On December 9, 2011, the Company modified the terms of the convertible promissory note. The modified note bears interest at 15% per annum (20% during such period, if any, that the Company fails to timely file its periodic reports pursuant to the Securities Exchange Act of 1934 and 18% after the 10th day after an event of default occurs) and all unpaid principal and accrued interest on the modified note shall be due and payable on December 9, 2013 (unless extended by the note holder by the amount of days of the pendency of an event of default) in cash or common stock of the Company, at the note holder’s option. The modified note is convertible, at any time, in whole or in part, at the note holder’s option, into common stock of the Company at an initial conversion price per share equal to 50% of the average of the five lowest intraday prices of the Company’s common stock during the previous 20 trading days.

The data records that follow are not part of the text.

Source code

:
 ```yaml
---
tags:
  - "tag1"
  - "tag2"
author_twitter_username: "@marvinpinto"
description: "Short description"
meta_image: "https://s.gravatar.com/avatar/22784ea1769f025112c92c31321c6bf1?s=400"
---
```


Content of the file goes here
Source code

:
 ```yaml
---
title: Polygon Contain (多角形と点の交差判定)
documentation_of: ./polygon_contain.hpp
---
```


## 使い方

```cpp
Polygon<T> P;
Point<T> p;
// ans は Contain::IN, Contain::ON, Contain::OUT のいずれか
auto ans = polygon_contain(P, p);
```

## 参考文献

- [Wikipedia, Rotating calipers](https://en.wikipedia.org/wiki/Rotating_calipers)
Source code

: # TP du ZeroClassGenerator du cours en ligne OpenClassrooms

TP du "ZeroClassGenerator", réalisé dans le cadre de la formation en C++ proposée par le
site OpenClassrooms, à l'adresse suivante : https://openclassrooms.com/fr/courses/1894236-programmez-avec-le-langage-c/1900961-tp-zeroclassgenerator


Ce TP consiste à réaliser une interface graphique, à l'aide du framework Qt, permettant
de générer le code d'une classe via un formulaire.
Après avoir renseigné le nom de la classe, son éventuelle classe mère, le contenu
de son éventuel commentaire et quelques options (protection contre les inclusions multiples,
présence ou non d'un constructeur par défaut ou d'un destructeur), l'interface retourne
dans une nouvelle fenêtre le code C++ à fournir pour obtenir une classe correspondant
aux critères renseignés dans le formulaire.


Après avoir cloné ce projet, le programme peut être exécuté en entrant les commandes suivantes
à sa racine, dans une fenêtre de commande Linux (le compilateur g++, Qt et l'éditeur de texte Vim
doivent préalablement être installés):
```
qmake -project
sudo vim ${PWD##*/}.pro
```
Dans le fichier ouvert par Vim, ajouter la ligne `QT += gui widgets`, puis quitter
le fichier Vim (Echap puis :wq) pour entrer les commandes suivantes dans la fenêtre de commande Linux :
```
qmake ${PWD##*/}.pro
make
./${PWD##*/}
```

The modified debenture also provides that 30,000,000 shares of the Company’s common stock to be held in escrow pursuant to a stock escrow agreement among the Company, the note holder and the escrow agent.
Pursuant to ASC 470-50, “Debt – Modification and Extinguishment,”it was determined that the original and modified notes are substantially different and the Company treated the original convertible note extinguished and exchanged for a new convertible note. The modified note was initially recorded at fair value and that amount was compared to the carrying value of the original note prior to modification to determine the gain or loss on extinguishment of debt.

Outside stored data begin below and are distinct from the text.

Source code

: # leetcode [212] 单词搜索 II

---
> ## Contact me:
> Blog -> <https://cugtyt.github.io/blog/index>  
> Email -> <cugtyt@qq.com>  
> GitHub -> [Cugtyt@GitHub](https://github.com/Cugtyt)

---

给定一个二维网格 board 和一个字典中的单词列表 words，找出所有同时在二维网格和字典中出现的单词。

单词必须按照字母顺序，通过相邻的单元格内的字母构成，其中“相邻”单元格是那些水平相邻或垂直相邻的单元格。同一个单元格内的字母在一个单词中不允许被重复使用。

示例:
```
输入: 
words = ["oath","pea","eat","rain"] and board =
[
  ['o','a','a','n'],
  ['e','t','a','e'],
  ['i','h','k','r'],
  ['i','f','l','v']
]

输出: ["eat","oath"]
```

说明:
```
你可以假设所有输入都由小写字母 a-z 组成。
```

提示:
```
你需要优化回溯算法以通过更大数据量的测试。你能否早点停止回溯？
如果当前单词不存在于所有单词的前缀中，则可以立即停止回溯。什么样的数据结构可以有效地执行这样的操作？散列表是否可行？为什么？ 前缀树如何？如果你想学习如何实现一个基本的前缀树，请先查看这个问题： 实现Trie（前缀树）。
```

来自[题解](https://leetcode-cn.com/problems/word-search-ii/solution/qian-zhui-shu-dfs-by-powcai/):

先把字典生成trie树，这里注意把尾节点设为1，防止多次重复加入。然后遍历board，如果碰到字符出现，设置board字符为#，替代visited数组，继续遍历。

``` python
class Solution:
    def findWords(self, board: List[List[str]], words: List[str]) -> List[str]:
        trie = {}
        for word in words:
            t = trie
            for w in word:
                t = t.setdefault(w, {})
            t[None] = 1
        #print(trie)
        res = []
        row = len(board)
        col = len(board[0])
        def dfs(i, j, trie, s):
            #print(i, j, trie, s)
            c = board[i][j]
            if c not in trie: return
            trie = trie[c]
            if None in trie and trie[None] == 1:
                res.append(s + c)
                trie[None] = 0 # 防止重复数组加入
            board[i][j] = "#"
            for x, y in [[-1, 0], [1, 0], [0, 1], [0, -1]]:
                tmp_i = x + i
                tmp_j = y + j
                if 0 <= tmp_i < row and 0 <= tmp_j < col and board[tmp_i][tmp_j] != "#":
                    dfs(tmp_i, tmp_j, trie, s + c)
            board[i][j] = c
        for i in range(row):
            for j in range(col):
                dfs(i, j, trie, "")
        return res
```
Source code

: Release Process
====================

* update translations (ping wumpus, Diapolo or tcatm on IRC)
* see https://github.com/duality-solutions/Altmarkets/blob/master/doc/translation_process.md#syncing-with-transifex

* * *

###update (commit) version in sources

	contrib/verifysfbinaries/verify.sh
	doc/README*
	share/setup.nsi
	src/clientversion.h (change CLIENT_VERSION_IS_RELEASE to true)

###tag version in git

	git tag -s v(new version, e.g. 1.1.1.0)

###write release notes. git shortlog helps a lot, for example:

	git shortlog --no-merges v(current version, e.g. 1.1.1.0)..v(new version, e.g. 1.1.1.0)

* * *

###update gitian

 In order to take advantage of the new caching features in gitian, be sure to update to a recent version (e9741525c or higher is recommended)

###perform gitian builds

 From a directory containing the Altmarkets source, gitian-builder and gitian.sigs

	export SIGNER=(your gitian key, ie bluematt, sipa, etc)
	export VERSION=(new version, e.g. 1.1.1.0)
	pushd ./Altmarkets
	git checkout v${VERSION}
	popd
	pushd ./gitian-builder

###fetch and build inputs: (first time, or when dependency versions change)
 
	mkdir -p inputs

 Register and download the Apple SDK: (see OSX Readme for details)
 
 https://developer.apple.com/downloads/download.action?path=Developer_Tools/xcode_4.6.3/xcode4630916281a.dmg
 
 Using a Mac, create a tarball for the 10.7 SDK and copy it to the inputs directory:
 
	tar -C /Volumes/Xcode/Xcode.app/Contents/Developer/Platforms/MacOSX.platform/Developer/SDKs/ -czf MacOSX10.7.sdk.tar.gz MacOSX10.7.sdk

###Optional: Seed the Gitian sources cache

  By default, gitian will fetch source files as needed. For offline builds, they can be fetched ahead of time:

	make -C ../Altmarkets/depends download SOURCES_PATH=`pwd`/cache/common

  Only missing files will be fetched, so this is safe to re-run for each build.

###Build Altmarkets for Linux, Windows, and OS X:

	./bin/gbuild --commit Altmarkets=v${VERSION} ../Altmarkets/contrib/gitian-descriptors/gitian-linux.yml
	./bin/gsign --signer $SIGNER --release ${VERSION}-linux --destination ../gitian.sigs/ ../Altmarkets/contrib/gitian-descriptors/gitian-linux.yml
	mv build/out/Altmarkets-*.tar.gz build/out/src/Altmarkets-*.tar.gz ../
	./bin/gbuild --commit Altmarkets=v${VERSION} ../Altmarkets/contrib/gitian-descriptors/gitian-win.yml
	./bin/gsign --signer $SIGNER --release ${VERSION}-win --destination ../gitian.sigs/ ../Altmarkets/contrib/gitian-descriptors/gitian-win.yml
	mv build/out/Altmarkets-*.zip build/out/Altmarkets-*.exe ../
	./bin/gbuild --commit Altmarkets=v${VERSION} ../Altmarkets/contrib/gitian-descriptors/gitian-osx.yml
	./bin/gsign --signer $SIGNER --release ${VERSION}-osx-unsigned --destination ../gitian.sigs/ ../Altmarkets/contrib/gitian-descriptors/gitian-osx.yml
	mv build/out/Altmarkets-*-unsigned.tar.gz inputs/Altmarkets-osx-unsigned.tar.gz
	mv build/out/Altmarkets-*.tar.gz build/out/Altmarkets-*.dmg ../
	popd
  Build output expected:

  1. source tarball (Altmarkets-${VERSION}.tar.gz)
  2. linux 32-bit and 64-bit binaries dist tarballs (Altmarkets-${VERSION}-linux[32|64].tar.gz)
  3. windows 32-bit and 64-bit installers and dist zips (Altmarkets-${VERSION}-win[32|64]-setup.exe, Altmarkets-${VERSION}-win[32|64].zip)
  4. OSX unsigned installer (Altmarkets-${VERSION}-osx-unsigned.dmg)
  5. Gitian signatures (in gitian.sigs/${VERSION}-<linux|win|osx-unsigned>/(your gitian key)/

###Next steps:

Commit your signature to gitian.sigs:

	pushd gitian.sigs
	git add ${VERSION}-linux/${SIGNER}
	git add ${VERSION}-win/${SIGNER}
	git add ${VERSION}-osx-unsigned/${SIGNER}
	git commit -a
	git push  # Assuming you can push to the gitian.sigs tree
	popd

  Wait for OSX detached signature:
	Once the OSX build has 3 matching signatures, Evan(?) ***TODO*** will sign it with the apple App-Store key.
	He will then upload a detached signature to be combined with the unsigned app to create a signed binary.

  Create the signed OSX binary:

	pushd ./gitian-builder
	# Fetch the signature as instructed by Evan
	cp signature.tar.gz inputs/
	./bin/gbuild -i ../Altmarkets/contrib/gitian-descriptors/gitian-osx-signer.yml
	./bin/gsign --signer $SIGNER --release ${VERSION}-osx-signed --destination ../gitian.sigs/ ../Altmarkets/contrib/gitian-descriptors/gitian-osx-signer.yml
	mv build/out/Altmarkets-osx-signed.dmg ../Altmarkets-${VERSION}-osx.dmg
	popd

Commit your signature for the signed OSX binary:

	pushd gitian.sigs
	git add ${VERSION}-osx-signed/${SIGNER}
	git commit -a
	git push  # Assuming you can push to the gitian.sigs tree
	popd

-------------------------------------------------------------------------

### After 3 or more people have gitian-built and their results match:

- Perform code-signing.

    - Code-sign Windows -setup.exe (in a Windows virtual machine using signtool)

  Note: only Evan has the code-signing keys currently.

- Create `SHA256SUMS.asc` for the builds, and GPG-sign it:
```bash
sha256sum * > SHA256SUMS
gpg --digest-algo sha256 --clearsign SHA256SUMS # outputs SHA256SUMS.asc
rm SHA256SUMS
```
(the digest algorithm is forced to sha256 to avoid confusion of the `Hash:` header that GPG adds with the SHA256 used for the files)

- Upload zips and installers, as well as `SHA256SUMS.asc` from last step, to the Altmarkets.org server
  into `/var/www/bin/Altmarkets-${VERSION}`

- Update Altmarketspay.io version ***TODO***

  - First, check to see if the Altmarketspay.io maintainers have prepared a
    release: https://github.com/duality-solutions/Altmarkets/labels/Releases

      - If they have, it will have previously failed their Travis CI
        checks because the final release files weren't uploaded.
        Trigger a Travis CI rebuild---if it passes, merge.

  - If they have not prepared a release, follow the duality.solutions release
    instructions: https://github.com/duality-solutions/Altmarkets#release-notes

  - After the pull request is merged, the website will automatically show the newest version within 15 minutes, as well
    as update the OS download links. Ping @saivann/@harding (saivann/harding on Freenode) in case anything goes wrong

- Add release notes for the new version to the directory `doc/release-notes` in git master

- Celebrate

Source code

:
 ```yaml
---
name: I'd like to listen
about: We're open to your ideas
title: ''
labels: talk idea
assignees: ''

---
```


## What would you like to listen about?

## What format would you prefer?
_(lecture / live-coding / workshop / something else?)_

On December 9, 2011, prior to the modification of the convertible note, the carrying value of the convertible note was $61,586 (principal amount of $55,000 plus accrued interest of $2,302 plus derivative liability of $55,611 less unamortized discount of $51,327).
F-10
Medical Care Technologies Inc.
(A Development Stage Company)
Notes to the unaudited Consolidated Financial Statements
The Company determined the fair value of the embedded conversion feature of the modified debt pursuant to ASC 815, “Derivatives and Hedging.” The initial fair value of the derivative liability of the modified debt instrument at December 9, 2011 was determined using the Black Scholes option pricing model with a quoted market price of $0.0022, a conversion price of $0.0011, expected volatility of 205%, no expected dividends, an expected term of two years and a risk-free interest rate of 0.22%. The Company recognized the fair value of the embedded conversion feature of $98,811 as a derivative liability and reduced the value of the convertible loan to $nil.
The fair value of the modified debt of $98,811 (principal amount of $55,000 plus derivative liability of $98,811 less unamortized discount of $55,000) was compared to the carrying value of the original debt of $61,586 and the Company recorded a loss on extinguishment of debt of $37,225.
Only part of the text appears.